GRASS logo

NAME

v.class.mlpy - Vector supervised classification tool which uses attributes as classification parametres (order of columns matters, names not), cat column identifies feature, class_column is excluded from classification parametres.

KEYWORDS

vector, classification, supervised, machine learning

SYNOPSIS

v.class.mlpy
v.class.mlpy --help
v.class.mlpy input=name training=name [class_column=string] [columns=string[,string,...]] [--help] [--verbose] [--quiet] [--ui]

Flags:

--help
Print usage summary
--verbose
Verbose module output
--quiet
Quiet module output
--ui
Force launching GUI dialog

Parameters:

input=name [required]
Name of vector map
Input vector map (attribut table required)
training=name [required]
Name of vector map
Training vector map (attribut table required)
class_column=string
Name of column containing class
Used for both input/output and training dataset. If column does not exists in input map attribute table, it will be created.
Default: class
columns=string[,string,...]
Columns to be used in classification
Columns to be used in classification. If left empty, all columns will be used for classification except for class_column and cat column.

Table of contents

DESCRIPTION

The v.class.mlpy module is a tool for supervised vector classification. It is built on top of the Python mlpy library [Albanese2012]. The classification is based on attribute values. The geometry is not taken into account, so the module does not depend on the feature types used in the map. The classification is supervised, so the training dataset is always required.
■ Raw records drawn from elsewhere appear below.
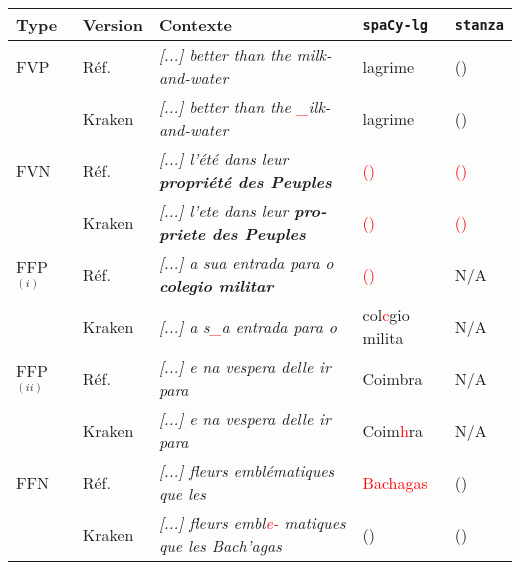 \scriptsize{
\begin{tabular}{|l|l|l|l|l|}
\hline
Type &Version & Contexte & \texttt{spaCy-lg} &\texttt{stanza}\\
\hline
\hline
FVP&Réf. &\textit{[...] better than the milk-and-water}& lagrime  & ()\\
&Kraken &\textit{[...] better than the \textcolor{red}{\_}ilk-
and-water}& lagrime  & () \\
\hline
FVN&Réf. & \textit{[...] l'été dans leur \textbf{propriété des Peuples}}& \textcolor{red}{()}  &\textcolor{red}{()} \\
&Kraken &\textit{[...] l'ete dans leur \textbf{pro-
priete des Peuples}}& \textcolor{red}{()}  & \textcolor{red}{()}\\
\hline
\hline
FFP $^{(i)}$&Réf. &\textit{[...] a sua entrada para o \textbf{colegio militar}}& \textcolor{red}{()}  & N/A\\
&Kraken &\textit{[...] a s\textcolor{red}{\_}a entrada para
o }& col\textcolor{red}{c}gio milita  &N/A \\
FFP $^{(ii)}$&Réf. & \textit{[...] e na vespera delle ir para}
&Coimbra& N/A\\
&Kraken & \textit{[...] e na vespera delle ir para} &Coim\textcolor{red}{h}ra& N/A\\
\hline
FFN&Réf. & \textit{[...] fleurs emblématiques que les }& \textcolor{red}{Bachagas} &() \\
&Kraken & \textit{[...] fleurs embl\textcolor{red}{e-}
matiques que les Bach'agas}& () &() \\
\hline
\end{tabular}}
The attribute table of training map (dataset) has to contain a column with the class. Required type of class column is integer. Expected type of other columns is double or integer.

NOTES

This module requires the user to have mlpy library installed. However, this is not an issue because mlpy library is free and open source and can be quickly downloaded and installed. Furthermore, library is available for all major platforms supported by GRASS GIS. You find mlpy download and installation instructions at the official mlpy website (http://mlpy.sourceforge.net/).

EXAMPLE

This is an example in a North Carolina sample dataset. It uses several raster maps and generates (spatially) random vector data for classification from raster maps. The random data used as input to the classification and represent training dataset and dataset to be classified in the real use case.

Two sets of random points are generated containing 100 and 1000 points. Then, an attribute table is created for both maps and attributes are derived from digital values of raster maps (Landsat images) at points locations. These attribute table columns are input to the classification. The smaller dataset is used as training dataset. Classes are taken from the raster map which is a part of the sample dataset as an example result of some former classification. The number of classes in training dataset is 6.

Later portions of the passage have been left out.